Europe Day 2012
9 May, 2012
On 9 May 1950 in Paris, the French Foreign Minister Robert Schuman read to the international press a declaration that would be the first move towards the creation of what is now known as the European Union.
In Paris that day, against the background of the threat of a Third World War engulfing the whole of Europe, the French Foreign Minister Robert Schuman read to the international press a declaration calling France, Germany and other European countries to pool together their coal and steel production as “the first concrete foundation of a European federation”.
What he proposed was the creation of a supranational European Institution, charged with the management of the coal and steel industry, the very sector which was, at that time, the basis of all military power. The countries which he called upon had almost destroyed each other in a dreadful conflict which had left after it a sense of material and moral desolation.
Everything, therefore, began that day. That is why during the Milan Summit of EU leaders in 1985 it was decided to celebrate 9 May as “Europe Day”.
The celebration of Europe Day provides welcome opportunity to reflect on the origins of Wilton Park, set up in 1946 as part of an initiative inspired by Winston Churchill to help re-establish peace and democracy in Europe, and to examine how the European community addresses contemporary debates around securing good governance and promoting economic recovery for the continent.
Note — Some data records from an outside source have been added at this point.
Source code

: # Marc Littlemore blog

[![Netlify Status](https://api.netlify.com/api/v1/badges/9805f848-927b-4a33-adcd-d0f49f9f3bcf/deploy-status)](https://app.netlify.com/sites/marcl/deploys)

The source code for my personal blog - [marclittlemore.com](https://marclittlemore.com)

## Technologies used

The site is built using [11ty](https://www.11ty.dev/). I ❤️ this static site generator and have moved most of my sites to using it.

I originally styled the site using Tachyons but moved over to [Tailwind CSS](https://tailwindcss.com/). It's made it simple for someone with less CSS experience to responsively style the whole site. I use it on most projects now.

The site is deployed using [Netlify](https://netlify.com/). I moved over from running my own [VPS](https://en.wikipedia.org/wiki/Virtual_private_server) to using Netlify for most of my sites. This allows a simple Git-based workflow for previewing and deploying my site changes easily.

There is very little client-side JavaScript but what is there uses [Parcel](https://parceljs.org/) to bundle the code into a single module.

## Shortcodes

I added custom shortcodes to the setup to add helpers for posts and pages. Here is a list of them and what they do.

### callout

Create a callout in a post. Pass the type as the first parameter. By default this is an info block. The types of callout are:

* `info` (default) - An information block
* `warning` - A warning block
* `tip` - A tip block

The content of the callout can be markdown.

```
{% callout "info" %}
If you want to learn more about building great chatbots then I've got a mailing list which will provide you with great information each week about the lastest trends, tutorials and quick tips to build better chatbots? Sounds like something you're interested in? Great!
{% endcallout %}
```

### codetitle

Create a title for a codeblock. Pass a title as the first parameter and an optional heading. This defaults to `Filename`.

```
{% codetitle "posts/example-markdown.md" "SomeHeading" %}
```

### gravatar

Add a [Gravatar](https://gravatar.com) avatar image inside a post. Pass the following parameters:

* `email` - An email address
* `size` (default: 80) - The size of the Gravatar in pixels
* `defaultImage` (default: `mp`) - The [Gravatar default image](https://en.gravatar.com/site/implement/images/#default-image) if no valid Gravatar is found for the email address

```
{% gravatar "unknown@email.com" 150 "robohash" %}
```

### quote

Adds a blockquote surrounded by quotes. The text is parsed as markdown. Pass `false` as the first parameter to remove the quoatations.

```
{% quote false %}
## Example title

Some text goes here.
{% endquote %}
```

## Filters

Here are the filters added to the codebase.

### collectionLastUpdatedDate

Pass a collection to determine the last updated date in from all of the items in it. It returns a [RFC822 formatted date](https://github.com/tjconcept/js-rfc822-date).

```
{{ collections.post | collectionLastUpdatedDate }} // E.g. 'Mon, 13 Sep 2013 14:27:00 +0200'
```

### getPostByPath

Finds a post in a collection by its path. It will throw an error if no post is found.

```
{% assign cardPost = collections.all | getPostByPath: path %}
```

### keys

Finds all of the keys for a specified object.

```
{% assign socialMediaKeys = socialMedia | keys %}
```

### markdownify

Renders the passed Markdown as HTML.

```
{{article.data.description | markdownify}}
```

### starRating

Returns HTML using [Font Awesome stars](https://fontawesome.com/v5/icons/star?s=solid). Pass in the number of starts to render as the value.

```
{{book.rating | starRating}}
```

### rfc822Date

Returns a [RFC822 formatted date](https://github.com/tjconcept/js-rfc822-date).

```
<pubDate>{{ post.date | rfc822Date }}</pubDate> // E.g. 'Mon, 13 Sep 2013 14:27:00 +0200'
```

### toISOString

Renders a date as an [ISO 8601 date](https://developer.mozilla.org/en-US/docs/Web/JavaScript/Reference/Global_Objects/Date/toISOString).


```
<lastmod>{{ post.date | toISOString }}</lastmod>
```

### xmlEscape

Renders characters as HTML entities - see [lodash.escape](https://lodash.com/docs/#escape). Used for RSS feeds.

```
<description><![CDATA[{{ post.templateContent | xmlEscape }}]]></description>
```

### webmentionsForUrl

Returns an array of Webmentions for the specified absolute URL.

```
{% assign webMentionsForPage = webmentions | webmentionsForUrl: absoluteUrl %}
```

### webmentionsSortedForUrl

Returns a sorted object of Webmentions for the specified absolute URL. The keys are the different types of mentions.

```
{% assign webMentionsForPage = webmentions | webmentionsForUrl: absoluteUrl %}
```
Wilton Park took its name from its original location – a country house near Beaconsfield which housed German internees during the Second World War. Following the conflict, discussions were held with members of the group on the future of their country, and on how to build a new, durable democratic political system and associated institutions. From those origins, sprang the formula of frank and open policy-orientated discussion that continues to form the basis for Wilton Park conferences today. Wilton Park now organises some 50 conferences a year that cover the gamut of foreign policy issues, including its programme of work on Europe.
As European economies teeter on the edge of recession, and European populations feel the bite of ‘austerity policies’, the European project appears under greater question than ever before. It is not surprising that the younger generation of Europeans, better educated than their parents but facing much tougher battles for jobs, housing – the basic elements of a decent future, should be asking ‘what has the European Union done for us?’ The answer used to be ‘securing peace after two devastating world wars’. But that is now taken as a given – old rhetoric drawn from the history books with little relevance to modern lives and aspirations.
Instead, the original remit of ‘a common market’ to secure prosperity is back at the top of the policy agenda. What form should Europe now take? And how can it best serve its citizens? How can it guarantee its place in an emerging global economic order dominated by the rise of China, the other BRICS (Brazil, Russia, India, South Africa) countries and the ‘Next 11’ set of fast-growing countries (Bangladesh, Egypt, Indonesia, Iran, Mexico, Nigeria, Pakistan, Philippines, South Korea, Turkey and Vietnam)?
These are the underlying questions that Wilton Park seeks to address through its meetings run with a range of partners, including the European institutions. Two strands currently dominate – safeguarding the continent’s economic position, finding a way to secure its future as an innovative, effective economic unit – and examining its role as a global actor. Under pinning all of this is the debate about the European institutions themselves, making them effective, relevant and democratic, the seemingly perpetual tussle between the nation states and the supra-national entity.
Wilton Park’s work encompasses both the strategic, big picture event and tightly focused workshop meetings. Recently, we have looked at Europe’s wider economic perspectives in a meeting held at Wiston House last November and, also, at issues around financial regulation in a smaller workshop-type conference run in partnership with the Bundesbank at their conference centre on the Rhine near Frankfurt.
Subjects under consideration for the 2012-13 programme include securing jobs, growth and competitiveness in Europe; a look at the evolution of the European External Action Service, two years after it was created, and Europe’s relations with its neighbours to the east and to the south. As we examine the impact of the Arab Democratic Wave, Wilton Park returns to its origins once again to explore the contribution that the European experience of post-conflict reconstruction can make to developing a better, safer future for the Middle East and Maghreb.